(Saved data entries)
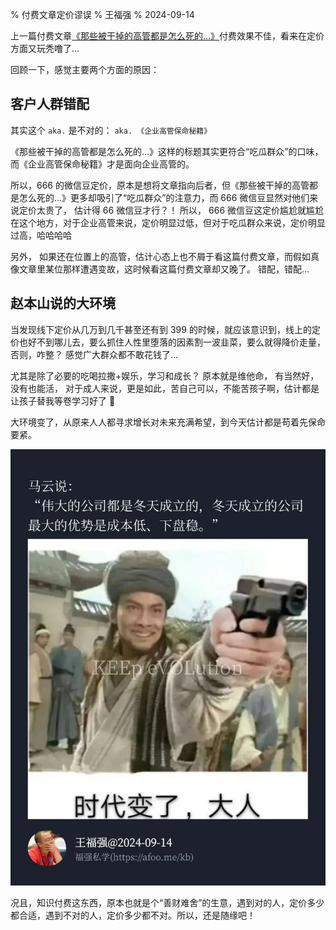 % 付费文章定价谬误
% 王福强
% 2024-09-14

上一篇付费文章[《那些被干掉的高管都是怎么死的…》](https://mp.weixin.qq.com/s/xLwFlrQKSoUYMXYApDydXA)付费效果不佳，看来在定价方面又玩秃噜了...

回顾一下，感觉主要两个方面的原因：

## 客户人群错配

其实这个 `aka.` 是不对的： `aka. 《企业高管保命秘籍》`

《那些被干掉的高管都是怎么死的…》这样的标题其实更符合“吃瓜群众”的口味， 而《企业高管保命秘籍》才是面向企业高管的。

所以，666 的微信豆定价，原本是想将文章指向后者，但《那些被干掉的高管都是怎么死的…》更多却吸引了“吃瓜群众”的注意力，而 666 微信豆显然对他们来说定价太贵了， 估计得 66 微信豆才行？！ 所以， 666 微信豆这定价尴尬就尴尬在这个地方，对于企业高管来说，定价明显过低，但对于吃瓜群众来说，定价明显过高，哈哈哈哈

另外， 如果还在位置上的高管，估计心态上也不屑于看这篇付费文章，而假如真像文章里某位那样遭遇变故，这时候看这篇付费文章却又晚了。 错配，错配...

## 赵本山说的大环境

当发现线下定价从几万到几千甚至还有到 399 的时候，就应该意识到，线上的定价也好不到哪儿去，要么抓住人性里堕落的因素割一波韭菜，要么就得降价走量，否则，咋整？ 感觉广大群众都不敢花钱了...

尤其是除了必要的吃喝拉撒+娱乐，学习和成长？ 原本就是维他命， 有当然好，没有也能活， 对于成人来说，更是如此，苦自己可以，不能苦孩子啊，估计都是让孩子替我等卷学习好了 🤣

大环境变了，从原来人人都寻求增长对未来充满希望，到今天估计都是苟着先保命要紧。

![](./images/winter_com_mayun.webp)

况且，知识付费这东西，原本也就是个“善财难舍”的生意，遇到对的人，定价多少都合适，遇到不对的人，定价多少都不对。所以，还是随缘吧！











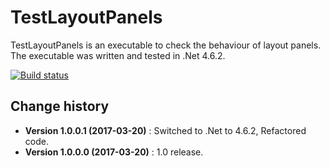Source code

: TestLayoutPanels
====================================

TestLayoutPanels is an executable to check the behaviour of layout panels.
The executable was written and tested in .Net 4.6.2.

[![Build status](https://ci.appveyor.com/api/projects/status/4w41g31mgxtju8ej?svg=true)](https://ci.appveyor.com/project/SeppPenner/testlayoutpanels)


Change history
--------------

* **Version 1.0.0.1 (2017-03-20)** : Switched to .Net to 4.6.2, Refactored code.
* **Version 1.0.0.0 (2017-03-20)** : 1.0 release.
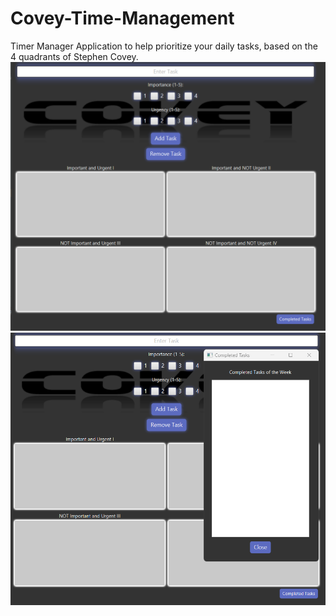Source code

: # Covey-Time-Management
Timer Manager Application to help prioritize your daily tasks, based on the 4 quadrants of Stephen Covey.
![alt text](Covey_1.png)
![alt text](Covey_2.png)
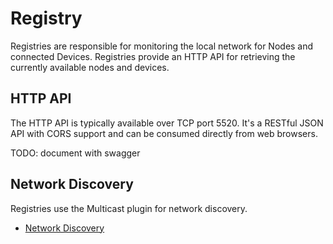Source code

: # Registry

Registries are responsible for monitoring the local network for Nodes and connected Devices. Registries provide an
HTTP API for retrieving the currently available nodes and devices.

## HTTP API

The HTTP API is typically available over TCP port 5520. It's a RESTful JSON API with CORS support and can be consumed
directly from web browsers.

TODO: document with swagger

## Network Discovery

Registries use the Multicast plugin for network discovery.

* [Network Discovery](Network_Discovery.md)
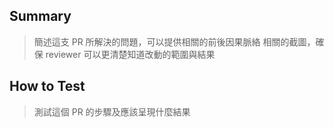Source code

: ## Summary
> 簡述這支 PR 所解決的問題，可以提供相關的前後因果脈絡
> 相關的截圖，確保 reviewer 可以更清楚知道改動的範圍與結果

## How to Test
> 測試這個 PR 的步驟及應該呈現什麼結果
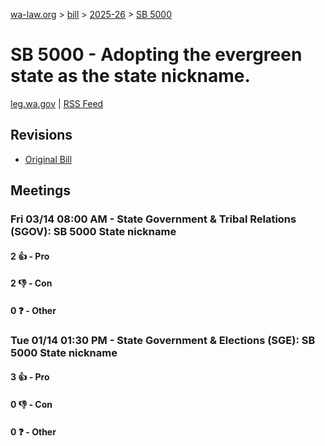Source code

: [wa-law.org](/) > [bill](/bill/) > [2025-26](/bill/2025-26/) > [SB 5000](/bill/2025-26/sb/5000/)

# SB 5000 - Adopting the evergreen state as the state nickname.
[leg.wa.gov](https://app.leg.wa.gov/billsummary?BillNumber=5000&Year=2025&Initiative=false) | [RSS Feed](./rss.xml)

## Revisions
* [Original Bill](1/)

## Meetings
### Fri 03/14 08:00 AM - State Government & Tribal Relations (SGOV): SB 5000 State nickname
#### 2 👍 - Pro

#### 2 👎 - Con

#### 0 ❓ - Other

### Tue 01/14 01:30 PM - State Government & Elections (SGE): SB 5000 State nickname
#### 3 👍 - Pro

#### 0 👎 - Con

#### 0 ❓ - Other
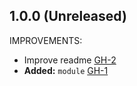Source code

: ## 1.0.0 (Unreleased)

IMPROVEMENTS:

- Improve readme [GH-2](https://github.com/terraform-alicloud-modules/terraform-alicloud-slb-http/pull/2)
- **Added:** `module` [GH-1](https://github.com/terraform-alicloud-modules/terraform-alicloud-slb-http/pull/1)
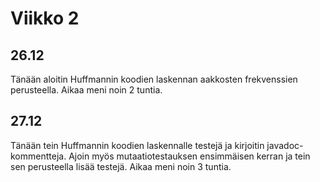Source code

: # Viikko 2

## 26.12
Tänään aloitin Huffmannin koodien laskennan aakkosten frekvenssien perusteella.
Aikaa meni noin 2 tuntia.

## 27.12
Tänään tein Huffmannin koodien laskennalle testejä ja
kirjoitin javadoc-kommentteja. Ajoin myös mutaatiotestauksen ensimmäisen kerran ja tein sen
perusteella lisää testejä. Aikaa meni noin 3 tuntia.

* * *

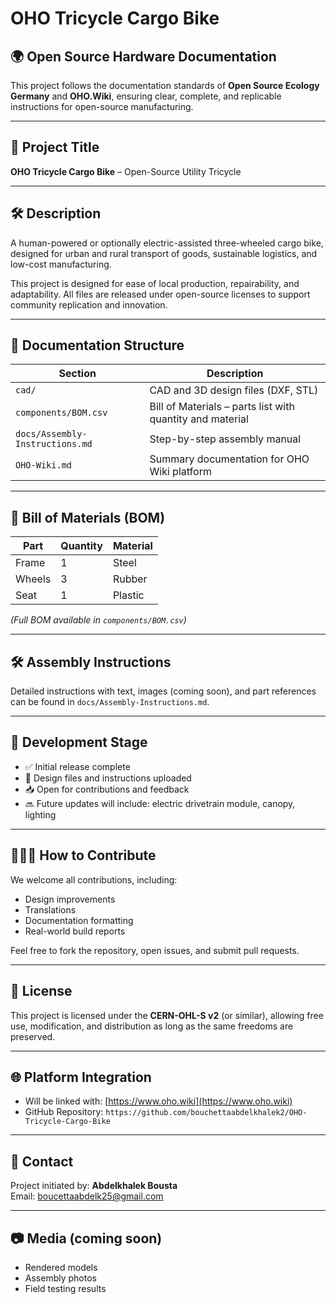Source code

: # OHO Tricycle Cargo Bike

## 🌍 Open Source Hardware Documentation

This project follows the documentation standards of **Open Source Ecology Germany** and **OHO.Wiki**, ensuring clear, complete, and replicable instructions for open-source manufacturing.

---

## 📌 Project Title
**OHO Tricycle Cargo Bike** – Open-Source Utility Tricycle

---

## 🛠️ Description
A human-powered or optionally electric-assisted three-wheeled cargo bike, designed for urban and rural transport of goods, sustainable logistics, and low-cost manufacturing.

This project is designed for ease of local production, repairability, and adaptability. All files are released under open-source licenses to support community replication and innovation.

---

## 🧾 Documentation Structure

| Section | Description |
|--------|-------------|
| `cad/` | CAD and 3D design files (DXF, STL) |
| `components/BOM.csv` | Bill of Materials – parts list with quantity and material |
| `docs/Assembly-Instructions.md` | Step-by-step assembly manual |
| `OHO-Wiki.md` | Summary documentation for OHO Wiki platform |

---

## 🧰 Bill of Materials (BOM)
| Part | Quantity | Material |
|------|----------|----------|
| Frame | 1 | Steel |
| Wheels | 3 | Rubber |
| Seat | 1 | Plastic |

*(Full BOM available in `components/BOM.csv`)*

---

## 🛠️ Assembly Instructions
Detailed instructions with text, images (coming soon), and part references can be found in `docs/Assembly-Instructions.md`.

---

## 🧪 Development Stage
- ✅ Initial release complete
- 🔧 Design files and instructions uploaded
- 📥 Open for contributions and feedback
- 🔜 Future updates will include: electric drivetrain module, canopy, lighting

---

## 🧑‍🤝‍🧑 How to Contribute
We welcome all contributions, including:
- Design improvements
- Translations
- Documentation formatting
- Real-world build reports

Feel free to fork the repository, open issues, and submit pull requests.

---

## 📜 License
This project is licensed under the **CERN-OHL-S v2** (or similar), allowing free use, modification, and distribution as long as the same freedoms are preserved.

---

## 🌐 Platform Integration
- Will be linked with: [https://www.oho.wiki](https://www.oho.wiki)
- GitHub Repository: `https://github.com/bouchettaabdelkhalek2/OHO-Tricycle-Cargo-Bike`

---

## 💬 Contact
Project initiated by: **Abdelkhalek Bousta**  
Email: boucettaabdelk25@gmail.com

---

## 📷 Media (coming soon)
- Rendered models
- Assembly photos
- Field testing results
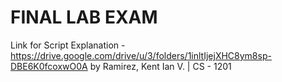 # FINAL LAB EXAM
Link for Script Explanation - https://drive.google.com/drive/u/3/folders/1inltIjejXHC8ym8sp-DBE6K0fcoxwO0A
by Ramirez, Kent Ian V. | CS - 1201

→ **Work order**:
Beginning with the line above that contains "## 🛠️ Assembly Instructions", copy each line exactly up to and including the line that contains "- 📥 Open for contributions and feedback", and go no further.

→ **Response area**:
## 🛠️ Assembly Instructions
Detailed instructions with text, images (coming soon), and part references can be found in `docs/Assembly-Instructions.md`.

---

## 🧪 Development Stage
- ✅ Initial release complete
- 🔧 Design files and instructions uploaded
- 📥 Open for contributions and feedback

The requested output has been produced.